Expected rows Recommended splits Records/shard at target
< 1M 8–32 up to ~125K
1–10M 64 ~16K–156K
10–25M 128 ~78K–195K (optimal band)
25–50M 256 ~98K–195K
50–100M 512 ~98K–195K
100–250M 512 ~200K–488K (acceptable)
250–500M 1024 ~244K–488K
500M–1B 2048 ~244K–488K
1–4B 4096 (MAX_SPLITS) ~244K–976K (at limit)

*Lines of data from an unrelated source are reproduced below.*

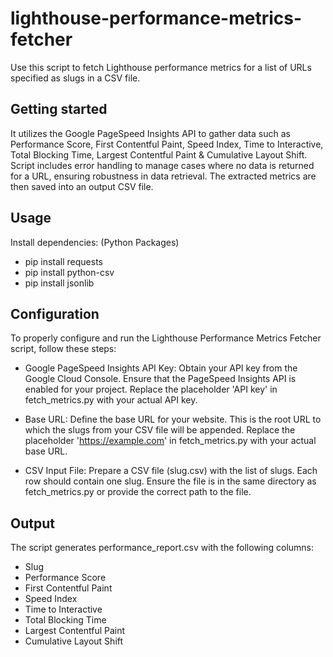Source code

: # lighthouse-performance-metrics-fetcher
Use this script to fetch Lighthouse performance metrics for a list of URLs specified as slugs in a CSV file. 

## Getting started
It utilizes the Google PageSpeed Insights API to gather data such as Performance Score, First Contentful Paint, Speed Index, Time to Interactive, Total Blocking Time, Largest Contentful Paint & Cumulative Layout Shift.
Script includes error handling to manage cases where no data is returned for a URL, ensuring robustness in data retrieval. 
The extracted metrics are then saved into an output CSV file.

## Usage
Install dependencies: (Python Packages)
- pip install requests
- pip install python-csv
- pip install jsonlib

## Configuration
To properly configure and run the Lighthouse Performance Metrics Fetcher script, follow these steps:

- Google PageSpeed Insights API Key:
Obtain your API key from the Google Cloud Console. Ensure that the PageSpeed Insights API is enabled for your project.
Replace the placeholder 'API key' in fetch_metrics.py with your actual API key.

- Base URL:
Define the base URL for your website. This is the root URL to which the slugs from your CSV file will be appended.
Replace the placeholder 'https://example.com' in fetch_metrics.py with your actual base URL.

- CSV Input File:
Prepare a CSV file (slug.csv) with the list of slugs. Each row should contain one slug.
Ensure the file is in the same directory as fetch_metrics.py or provide the correct path to the file.

## Output
The script generates performance_report.csv with the following columns:

- Slug
- Performance Score
- First Contentful Paint
- Speed Index
- Time to Interactive
- Total Blocking Time
- Largest Contentful Paint
- Cumulative Layout Shift
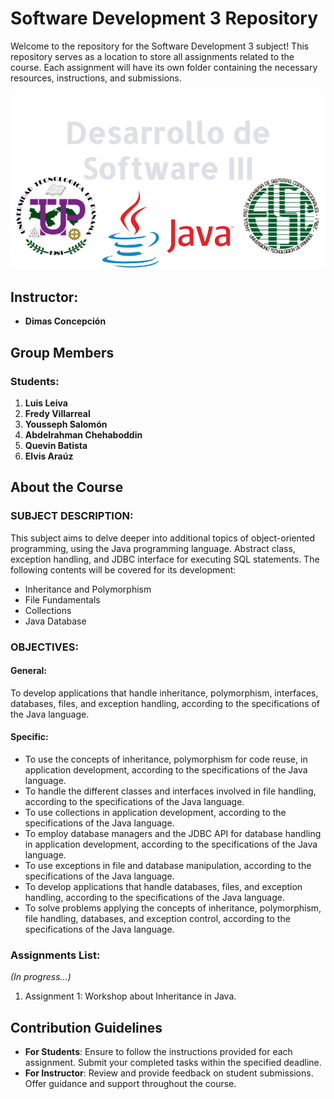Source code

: # Software Development 3 Repository

Welcome to the repository for the Software Development 3 subject! This repository serves as a location to store all assignments related to the course. Each assignment will have its own folder containing the necessary resources, instructions, and submissions.

<img src='/DS3-heroMarkdown-image.png' width='1000'></img>

## Instructor:
- **Dimas Concepción**

## Group Members

### Students:
1. **Luis Leiva**
2. **Fredy Villarreal**
3. **Yousseph Salomón**
4. **Abdelrahman Chehaboddin**
5. **Quevin Batista**
6. **Elvis Araúz**

## About the Course

### SUBJECT DESCRIPTION:
This subject aims to delve deeper into additional topics of object-oriented programming, using the Java programming language. Abstract class, exception handling, and JDBC interface for executing SQL statements. The following contents will be covered for its development:

- Inheritance and Polymorphism
- File Fundamentals
- Collections
- Java Database

### OBJECTIVES:
#### General:
To develop applications that handle inheritance, polymorphism, interfaces, databases, files, and exception handling, according to the specifications of the Java language.

#### Specific:
- To use the concepts of inheritance, polymorphism for code reuse, in application development, according to the specifications of the Java language.
- To handle the different classes and interfaces involved in file handling, according to the specifications of the Java language.
- To use collections in application development, according to the specifications of the Java language.
- To employ database managers and the JDBC API for database handling in application development, according to the specifications of the Java language.
- To use exceptions in file and database manipulation, according to the specifications of the Java language.
- To develop applications that handle databases, files, and exception handling, according to the specifications of the Java language.
- To solve problems applying the concepts of inheritance, polymorphism, file handling, databases, and exception control, according to the specifications of the Java language.

### Assignments List:
*(In progress...)*

1. Assignment 1: Workshop about Inheritance in Java.

## Contribution Guidelines

- **For Students**: Ensure to follow the instructions provided for each assignment. Submit your completed tasks within the specified deadline.
- **For Instructor**: Review and provide feedback on student submissions. Offer guidance and support throughout the course.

Numbers are from the parallel K/V bench on 10M rows (128 splits fastest at 3.488s; 64 splits 3.605s; 256 splits 3.986s; 1024 splits 5.454s). Counter-intuitively, raising splits beyond the sweet spot slows things down even at 10 parallel connections — more shard files = more syscalls and mmap page faults per query, and shard-lock contention isn't the bottleneck at this scale. If you exceed ~1M records/shard you've saturated this design — split across multiple objects (or tenant dirs) rather than climbing past MAX_SPLITS=4096.

Reproduce

./bench/bench-kv.sh 10000000                          # scenario 1 (default SPLITS=128)
./bench/bench-kv-parallel.sh 10000000 1000000 10      # scenario 2 (default SPLITS=128)
./bench/create-user-object.sh && \
  ./bench/insert-users.sh 1000000 && \
  ./bench/bench-queries.sh                            # scenario 3
./bench/bench-invoice.sh 1000000 persistent           # scenario 4 (default SPLITS=64)
./bench/bench-parallel.sh 1000000 100000 10           # scenario 5 (default SPLITS=64)

Scripts self-resolve to the repo root regardless of CWD and start/stop the server automatically. All scripts honour SPLITS=N to override their per-script default (128 for the K/V scripts, 64 for the invoice scripts — matched to the splits sizing table for each record count).